Top of Materials provided
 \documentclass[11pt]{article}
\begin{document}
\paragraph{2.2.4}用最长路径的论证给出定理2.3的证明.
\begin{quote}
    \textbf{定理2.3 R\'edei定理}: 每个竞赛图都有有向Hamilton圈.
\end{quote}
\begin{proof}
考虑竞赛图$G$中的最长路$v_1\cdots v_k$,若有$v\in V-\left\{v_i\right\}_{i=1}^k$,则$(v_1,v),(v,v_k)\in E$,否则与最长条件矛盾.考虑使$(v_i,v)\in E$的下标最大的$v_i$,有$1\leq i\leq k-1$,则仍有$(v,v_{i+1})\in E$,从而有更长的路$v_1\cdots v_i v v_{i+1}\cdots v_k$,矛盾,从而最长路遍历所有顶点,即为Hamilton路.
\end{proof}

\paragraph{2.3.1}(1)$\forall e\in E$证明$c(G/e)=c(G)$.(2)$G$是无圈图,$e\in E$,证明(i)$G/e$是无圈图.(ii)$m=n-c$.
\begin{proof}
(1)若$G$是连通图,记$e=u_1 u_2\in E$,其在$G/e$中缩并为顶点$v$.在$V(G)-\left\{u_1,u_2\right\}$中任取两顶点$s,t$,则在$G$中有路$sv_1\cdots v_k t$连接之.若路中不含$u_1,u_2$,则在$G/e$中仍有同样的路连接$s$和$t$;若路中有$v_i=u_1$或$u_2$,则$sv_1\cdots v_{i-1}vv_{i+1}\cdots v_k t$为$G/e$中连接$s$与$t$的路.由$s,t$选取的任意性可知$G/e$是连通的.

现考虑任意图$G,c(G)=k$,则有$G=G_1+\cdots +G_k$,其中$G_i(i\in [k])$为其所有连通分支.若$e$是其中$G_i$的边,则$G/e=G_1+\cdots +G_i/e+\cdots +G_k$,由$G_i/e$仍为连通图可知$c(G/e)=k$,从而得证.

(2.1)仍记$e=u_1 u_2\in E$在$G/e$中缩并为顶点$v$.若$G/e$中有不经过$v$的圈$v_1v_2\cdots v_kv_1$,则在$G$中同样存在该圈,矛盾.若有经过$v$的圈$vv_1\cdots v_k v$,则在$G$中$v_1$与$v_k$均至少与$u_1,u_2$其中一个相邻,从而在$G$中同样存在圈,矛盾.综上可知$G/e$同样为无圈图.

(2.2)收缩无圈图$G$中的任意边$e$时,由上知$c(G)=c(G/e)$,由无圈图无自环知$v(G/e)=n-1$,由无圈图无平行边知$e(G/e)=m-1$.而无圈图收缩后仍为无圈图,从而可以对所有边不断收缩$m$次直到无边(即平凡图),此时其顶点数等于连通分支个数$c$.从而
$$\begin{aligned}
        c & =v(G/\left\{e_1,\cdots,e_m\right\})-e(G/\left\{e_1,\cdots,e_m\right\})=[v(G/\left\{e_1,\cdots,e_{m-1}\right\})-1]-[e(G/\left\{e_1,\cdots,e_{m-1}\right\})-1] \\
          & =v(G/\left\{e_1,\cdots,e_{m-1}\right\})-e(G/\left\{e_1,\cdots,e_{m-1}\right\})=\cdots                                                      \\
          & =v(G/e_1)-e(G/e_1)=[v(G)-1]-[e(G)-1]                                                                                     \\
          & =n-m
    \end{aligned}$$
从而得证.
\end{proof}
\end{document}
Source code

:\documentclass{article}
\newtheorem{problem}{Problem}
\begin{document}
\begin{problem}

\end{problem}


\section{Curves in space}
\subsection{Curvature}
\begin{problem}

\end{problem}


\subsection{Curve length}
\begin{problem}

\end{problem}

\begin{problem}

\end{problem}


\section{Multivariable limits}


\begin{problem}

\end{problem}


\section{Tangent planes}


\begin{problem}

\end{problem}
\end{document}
Bottom of Materials provided
Top of Materials provided
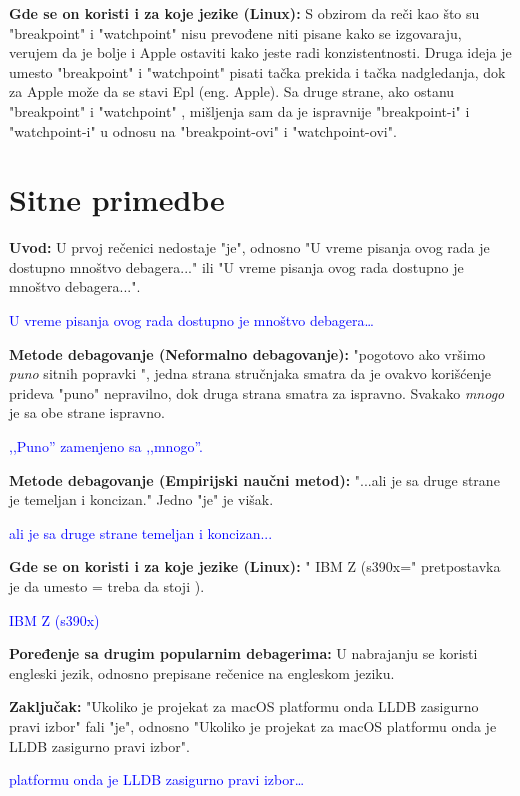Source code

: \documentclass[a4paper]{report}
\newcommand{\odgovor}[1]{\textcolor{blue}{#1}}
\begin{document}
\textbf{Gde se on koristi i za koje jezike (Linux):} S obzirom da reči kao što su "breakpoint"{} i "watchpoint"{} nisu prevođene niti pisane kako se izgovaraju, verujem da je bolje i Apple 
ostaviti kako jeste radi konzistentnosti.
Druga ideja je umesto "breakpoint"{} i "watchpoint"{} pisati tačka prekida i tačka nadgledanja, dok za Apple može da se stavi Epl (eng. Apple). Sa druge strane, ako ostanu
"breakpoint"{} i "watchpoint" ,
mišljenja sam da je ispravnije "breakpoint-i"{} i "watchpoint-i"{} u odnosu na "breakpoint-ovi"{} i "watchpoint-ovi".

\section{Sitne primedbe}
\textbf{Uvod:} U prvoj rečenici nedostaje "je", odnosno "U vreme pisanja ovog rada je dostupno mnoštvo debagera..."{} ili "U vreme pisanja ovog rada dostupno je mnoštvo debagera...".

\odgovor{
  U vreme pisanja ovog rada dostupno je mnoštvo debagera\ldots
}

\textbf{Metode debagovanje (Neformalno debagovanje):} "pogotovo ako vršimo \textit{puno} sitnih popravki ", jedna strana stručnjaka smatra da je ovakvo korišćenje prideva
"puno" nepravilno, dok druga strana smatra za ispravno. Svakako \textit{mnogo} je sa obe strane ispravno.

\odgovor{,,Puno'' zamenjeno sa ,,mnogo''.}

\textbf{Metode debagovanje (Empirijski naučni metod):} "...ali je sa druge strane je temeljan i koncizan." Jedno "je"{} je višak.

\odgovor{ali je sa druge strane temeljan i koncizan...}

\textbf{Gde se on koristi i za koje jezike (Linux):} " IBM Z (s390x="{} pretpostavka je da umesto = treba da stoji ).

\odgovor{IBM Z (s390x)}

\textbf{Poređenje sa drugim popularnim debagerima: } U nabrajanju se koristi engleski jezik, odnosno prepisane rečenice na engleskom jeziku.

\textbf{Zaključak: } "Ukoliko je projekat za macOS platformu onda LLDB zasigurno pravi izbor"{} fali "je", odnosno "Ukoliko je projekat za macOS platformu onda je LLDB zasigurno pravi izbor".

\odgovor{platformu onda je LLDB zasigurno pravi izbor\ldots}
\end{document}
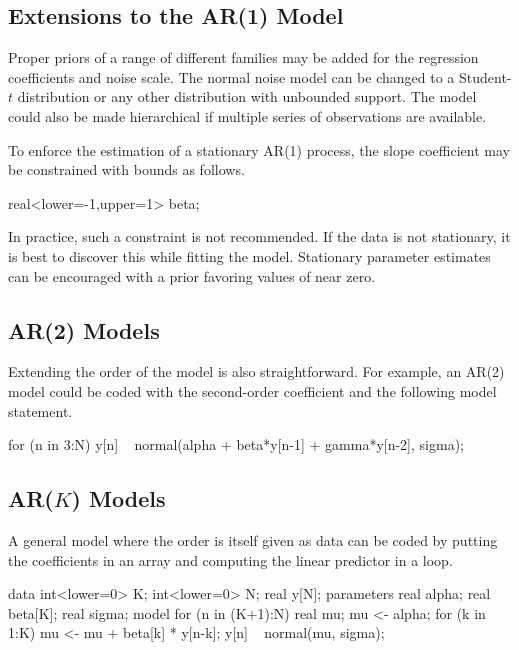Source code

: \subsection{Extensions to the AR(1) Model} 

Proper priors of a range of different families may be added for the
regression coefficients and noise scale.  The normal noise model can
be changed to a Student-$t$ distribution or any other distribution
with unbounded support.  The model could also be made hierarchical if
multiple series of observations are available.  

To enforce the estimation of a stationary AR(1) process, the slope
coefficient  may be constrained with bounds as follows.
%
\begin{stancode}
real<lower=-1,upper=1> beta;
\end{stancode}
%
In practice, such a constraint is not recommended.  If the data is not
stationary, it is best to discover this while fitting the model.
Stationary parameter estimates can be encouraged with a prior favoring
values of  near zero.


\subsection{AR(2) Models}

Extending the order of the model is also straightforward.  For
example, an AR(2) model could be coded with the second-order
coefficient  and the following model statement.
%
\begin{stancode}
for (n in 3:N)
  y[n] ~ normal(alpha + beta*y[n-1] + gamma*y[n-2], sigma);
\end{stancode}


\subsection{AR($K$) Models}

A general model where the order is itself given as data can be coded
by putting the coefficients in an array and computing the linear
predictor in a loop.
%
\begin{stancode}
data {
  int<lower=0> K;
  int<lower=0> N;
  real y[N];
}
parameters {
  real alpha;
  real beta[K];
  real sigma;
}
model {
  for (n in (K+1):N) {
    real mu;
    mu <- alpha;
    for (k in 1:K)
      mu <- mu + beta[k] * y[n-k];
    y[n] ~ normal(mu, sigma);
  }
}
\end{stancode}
Bottom of Materials provided
Problem to solve
Leaving every picture aside, reproduce exactly the lines above from the one with "platformu onda LLDB" up to and including the one with "Extending the order", and no others.

Finished exercise
\textbf{Zaključak: } "Ukoliko je projekat za macOS platformu onda LLDB zasigurno pravi izbor"{} fali "je", odnosno "Ukoliko je projekat za macOS platformu onda je LLDB zasigurno pravi izbor".

\odgovor{platformu onda je LLDB zasigurno pravi izbor\ldots}
\end{document}
Source code

: \subsection{Extensions to the AR(1) Model} 

Proper priors of a range of different families may be added for the
regression coefficients and noise scale.  The normal noise model can
be changed to a Student-$t$ distribution or any other distribution
with unbounded support.  The model could also be made hierarchical if
multiple series of observations are available.  

To enforce the estimation of a stationary AR(1) process, the slope
coefficient  may be constrained with bounds as follows.
%
\begin{stancode}
real<lower=-1,upper=1> beta;
\end{stancode}
%
In practice, such a constraint is not recommended.  If the data is not
stationary, it is best to discover this while fitting the model.
Stationary parameter estimates can be encouraged with a prior favoring
values of  near zero.


\subsection{AR(2) Models}

Extending the order of the model is also straightforward.  For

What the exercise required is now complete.